Da oggi a 145 imprese dell’appalto è vietato l’ingresso nello stabilimento siderurgico di Taranto con la disattivazione del badge di ingresso in fabbrica dei lavoratori. La sospensione, a tempo indeterminato, è stata comunicata da Acciaierie d’Italia senza fornire una motivazione.

«Penso, come ho sempre detto, che lo Stato dovrebbe non soltanto essere presente nell’azionariato ma acquisire per intero l’azienda». È quanto asserisce Mino Borraccino, consigliere del presidente della regione Puglia e conoscitore della situazione in cui versa ormai da anni l’ex Ilva e soprattutto conosce bene le incertezze dei lavoratori.

«Ciò che sta accadendo – afferma Borraccino – rappresenta la mortificazione dei lavoratori e delle aziende dell’indotto. Non soltanto, anche sul tema della salute, facendo riferimento alla decarbonizzazione, si tratta di un elemento essenziale e non più rinviabile, soltanto lo Stato può fare qualcosa, perché Acciaierie d’Italia e l’ad, Lucia Morselli, a tutto possono far fronte tranne che a rendere la fabbrica green».

Da qui l’appello a Roma di Borraccino. «È necessario cambiare registro – sottolinea -. Lo Stato deve passare al controllo totale dell’azienda. Dal 2012, quando ci fu il sequestro degli impianti, tutti coloro che si sono succeduti al Governo centrale, hanno sempre detto che l’azienda è strategica per il sistema Italia, dunque, a maggior ragione, lo Stato deve affrontare il tema con urgenza affinché, in ex Ilva, si possa risolvere il problema anche attraverso la riconversione ecologica. Ancora una volta si fa pagare le conseguenze a chi rischia con la propria vita la negazione del diritto stesso al lavoro».

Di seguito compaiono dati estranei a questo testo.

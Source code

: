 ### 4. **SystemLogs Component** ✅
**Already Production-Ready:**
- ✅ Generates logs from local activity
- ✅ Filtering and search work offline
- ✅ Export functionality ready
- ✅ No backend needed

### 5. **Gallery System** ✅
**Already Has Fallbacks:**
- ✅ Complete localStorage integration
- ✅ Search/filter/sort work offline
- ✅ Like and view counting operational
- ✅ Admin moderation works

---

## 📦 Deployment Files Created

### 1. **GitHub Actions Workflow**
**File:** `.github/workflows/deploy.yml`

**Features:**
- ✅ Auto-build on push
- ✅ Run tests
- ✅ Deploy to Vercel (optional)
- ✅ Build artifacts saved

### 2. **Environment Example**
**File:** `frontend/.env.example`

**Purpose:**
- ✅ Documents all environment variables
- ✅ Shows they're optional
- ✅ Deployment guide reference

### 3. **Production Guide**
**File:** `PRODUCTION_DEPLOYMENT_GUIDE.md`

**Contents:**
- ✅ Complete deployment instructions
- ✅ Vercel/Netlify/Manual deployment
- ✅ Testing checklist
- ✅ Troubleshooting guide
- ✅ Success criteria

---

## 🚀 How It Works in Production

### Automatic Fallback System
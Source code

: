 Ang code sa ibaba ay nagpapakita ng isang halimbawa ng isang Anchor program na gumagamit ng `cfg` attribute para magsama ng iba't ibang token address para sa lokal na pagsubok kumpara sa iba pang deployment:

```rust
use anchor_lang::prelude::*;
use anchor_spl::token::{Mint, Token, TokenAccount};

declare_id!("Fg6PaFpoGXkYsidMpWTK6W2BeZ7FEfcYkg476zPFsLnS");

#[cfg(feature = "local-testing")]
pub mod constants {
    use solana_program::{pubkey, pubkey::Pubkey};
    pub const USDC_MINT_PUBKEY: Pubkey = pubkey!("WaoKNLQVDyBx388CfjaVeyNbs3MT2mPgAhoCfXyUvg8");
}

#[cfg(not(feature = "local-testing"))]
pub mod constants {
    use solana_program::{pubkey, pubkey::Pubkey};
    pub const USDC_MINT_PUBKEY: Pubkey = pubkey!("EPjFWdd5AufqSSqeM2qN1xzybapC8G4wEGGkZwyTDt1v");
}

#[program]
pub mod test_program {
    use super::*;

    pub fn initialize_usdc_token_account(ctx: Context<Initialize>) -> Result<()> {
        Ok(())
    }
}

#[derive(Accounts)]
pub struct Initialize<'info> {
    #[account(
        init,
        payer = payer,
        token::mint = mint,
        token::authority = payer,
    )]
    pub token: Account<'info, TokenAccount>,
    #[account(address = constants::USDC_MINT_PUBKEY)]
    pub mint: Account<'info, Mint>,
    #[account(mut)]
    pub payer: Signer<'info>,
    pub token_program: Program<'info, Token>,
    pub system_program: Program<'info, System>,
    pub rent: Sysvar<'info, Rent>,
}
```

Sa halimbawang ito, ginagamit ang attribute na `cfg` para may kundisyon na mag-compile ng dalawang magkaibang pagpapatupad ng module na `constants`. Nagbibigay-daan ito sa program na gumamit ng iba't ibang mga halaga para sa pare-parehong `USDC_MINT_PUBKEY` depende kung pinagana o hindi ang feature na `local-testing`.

Borraccino conclude sottolineando che «la fabbrica d’acciaio deve passare totalmente nelle mani dello Stato, se è vero che essa rappresenta un insediamento industriale di importanza strategica per l’intero Paese. Non è pensabile che solo la città di Taranto e i lavoratori, sono circa duemila gli operai dell’indotto a cui da oggi è negato di lavorare, debbano pagarne le conseguenze e non abbiano diritto ad un lavoro certo e sicuro. Così com’è non può più produrre, si tratta di struttura industriale con macchinari e metodi di lavorazione ormai superati. Si apra dunque un nuovo capitolo».